AIO Public RFC Process
1) Purpose and Scope
This document defines the AIO Public Request For Comment (RFC) procedure for proposing standards, specifications, and process changes. It covers the types of RFCs, stages of progression, submission and numbering conventions, licensing, review responsibilities, and related governance practices.
The RFC process is intended to create an open, auditable record of technical and process proposals that stakeholders across the ecosystem can review and implement.
2) Document Types
- Standards Track: Specifications that define normative formats, behaviors, or APIs (examples: RBP JSON, BYOR API).
- Informational: Guidance, background, use-cases, or explanatory material.
- Process: Proposals that change organizational or procedural rules.
3) Status Progression
RFCs progress through the following lifecycle: Idea → Draft → Candidate (CR) → Final (STD) → Deprecated.
- Draft: Public review period begins (minimum 14 days).
- Candidate: Implementation and interoperability verification; readiness review (minimum 30 days).
- Final: Ratified following consensus and applicable governance approvals.

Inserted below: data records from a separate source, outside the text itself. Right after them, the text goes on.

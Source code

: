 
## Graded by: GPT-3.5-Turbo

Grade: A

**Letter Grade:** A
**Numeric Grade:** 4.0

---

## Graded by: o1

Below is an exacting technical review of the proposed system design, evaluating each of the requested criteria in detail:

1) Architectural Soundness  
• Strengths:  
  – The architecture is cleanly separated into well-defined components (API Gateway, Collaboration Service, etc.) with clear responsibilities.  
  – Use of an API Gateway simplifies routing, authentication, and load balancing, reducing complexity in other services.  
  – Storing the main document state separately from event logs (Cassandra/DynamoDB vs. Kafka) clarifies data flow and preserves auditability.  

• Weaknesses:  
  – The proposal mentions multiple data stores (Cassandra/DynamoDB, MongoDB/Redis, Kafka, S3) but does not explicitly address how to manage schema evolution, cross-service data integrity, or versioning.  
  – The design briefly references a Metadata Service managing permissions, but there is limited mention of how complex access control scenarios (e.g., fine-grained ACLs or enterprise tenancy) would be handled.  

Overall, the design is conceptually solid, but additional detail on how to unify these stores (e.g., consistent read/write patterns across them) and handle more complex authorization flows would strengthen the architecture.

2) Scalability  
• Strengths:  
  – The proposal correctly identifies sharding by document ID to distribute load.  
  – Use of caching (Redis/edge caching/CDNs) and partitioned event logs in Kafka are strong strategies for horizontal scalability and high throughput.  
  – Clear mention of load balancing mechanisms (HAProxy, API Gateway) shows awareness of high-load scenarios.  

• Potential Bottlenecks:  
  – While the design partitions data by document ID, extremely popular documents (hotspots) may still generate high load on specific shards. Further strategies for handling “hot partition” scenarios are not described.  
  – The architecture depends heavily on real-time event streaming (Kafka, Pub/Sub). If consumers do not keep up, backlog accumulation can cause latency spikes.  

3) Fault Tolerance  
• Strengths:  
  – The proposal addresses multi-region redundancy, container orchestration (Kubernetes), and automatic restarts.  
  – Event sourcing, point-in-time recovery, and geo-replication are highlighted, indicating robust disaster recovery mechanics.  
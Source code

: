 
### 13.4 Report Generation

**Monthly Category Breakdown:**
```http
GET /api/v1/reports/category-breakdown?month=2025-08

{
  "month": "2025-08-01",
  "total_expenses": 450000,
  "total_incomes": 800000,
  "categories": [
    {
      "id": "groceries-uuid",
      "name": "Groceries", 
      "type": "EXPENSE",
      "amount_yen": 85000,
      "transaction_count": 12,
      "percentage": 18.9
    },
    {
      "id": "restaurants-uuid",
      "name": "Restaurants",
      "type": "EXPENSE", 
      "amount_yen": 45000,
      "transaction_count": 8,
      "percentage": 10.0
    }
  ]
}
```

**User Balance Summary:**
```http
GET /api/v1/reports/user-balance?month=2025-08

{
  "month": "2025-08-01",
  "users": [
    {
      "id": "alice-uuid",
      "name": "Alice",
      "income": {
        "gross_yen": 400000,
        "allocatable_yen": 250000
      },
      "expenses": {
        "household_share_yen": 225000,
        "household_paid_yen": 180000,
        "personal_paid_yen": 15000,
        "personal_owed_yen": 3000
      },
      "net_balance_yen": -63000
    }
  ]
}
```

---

- Deprecated: Marked when superseded or removed from recommended use.
4) Numbering and Metadata
- RFC Identifier: AIO-RFC-YYYY-NNN (e.g., AIO-RFC-2025-001).
- Required metadata: title, abstract, motivation, specification, rationale, compatibility considerations, security/privacy considerations, implementation notes, IPR/licensing, referenced documents, change log, and author list.
- Licensing: document text under CC BY 4.0; code samples under Apache-2.0 or MIT.
5) Submission and Publication
- Submission methods: GitHub issue/PR or an official submission mechanism designated by AIO (public-first preferred).
- All artifacts (text, reference implementations, test vectors) must be published in a public repository where practicable to aid review and reproducibility.
6) Review and Decision Roles
- Reviewers: Subject-matter experts and working groups provide technical review and verification of claims.
- Working Group (WG): Responsible for shepherding proposals through verification to candidate stage and for producing implementation guidance.
- Community: Public discussion channels and issue threads are primary spaces for open review.
7) Review Durations and Revisions
- Draft: minimum 14 days of public review.
- Candidate: minimum 30 days for implementation verification (exceptions as approved).
- Revisions are tracked with revision suffixes (e.g., -rev1, -rev2). Errata are published for minor corrections.
8) IPR and Licensing
- Authors grant AIO the right to publish the document text under CC BY 4.0 and any reference code under Apache-2.0 or MIT, unless otherwise specified.
- Contributors are expected to disclose any patent encumbrances; licensing commitments should be explicit in the RFC.
9) Editorial and Stewardship Roles
- Editor-in-Chief: Overall editorial responsibility and publication authority for RFCs.
- RFC Editor: Handles formatting, metadata, and maintaining the RFC index.
- Working Groups: Provide technical review, test suites, and reference implementations where required.
- Governance bodies may reserve authority for process-level decisions affecting RFC acceptance.
10) Timelines and Change Management
- Standard timelines (Draft 14 days, Candidate 30 days) are the default; exceptions require documented justification.
- Significant changes are managed with versioned releases and change logs; emergency fixes may be handled via errata.
11) IPR & Disclosure
- Contributors must declare rights and licensing for contributed material. Where third-party rights exist, contributors should explain the status and permissions.
12) Appending and Working Group Submissions
- RFCs may be authored or sponsored by AIO working groups, committees, or by individual contributors. Working groups should produce review artifacts and reference implementations where applicable.
13) Revisions
- Revisions are recorded in the document changelog. Major revisions should include a summary of changes and motivation.
14) Governance Integration
- RFCs that affect organizational rules or statutes may require review and approval by the appropriate governance body (e.g., General Assembly, Board).
15) Conflict of Interest and Recusal
- Contributors and reviewers must disclose conflicts of interest. Where conflicts affect a decision, recusal or other mitigations will be applied.
16) Data Protection and Privacy
- Where RFCs involve personal data, privacy impact assessments or DPIAs should be conducted and documented.
17) Publication Norms
- RFCs are published openly; metadata and version history are retained to ensure traceability.
18) Licensing
- Document text: CC BY 4.0.
- Source code and test artifacts: Apache-2.0 or MIT.
19) Enforcement and Compliance
- The AIO staff and relevant working groups are responsible for ensuring publication and archival practices are followed.
20) Governance Decisions
- Governance-level decisions (e.g., adoption of an RFC as a formal standard) follow voting rules specified in the statutes and may require supermajorities.
21) Adoption and Implementation
- The working group or sponsoring body is responsible for coordinating implementation and monitoring adoption; major decisions should be recorded and published.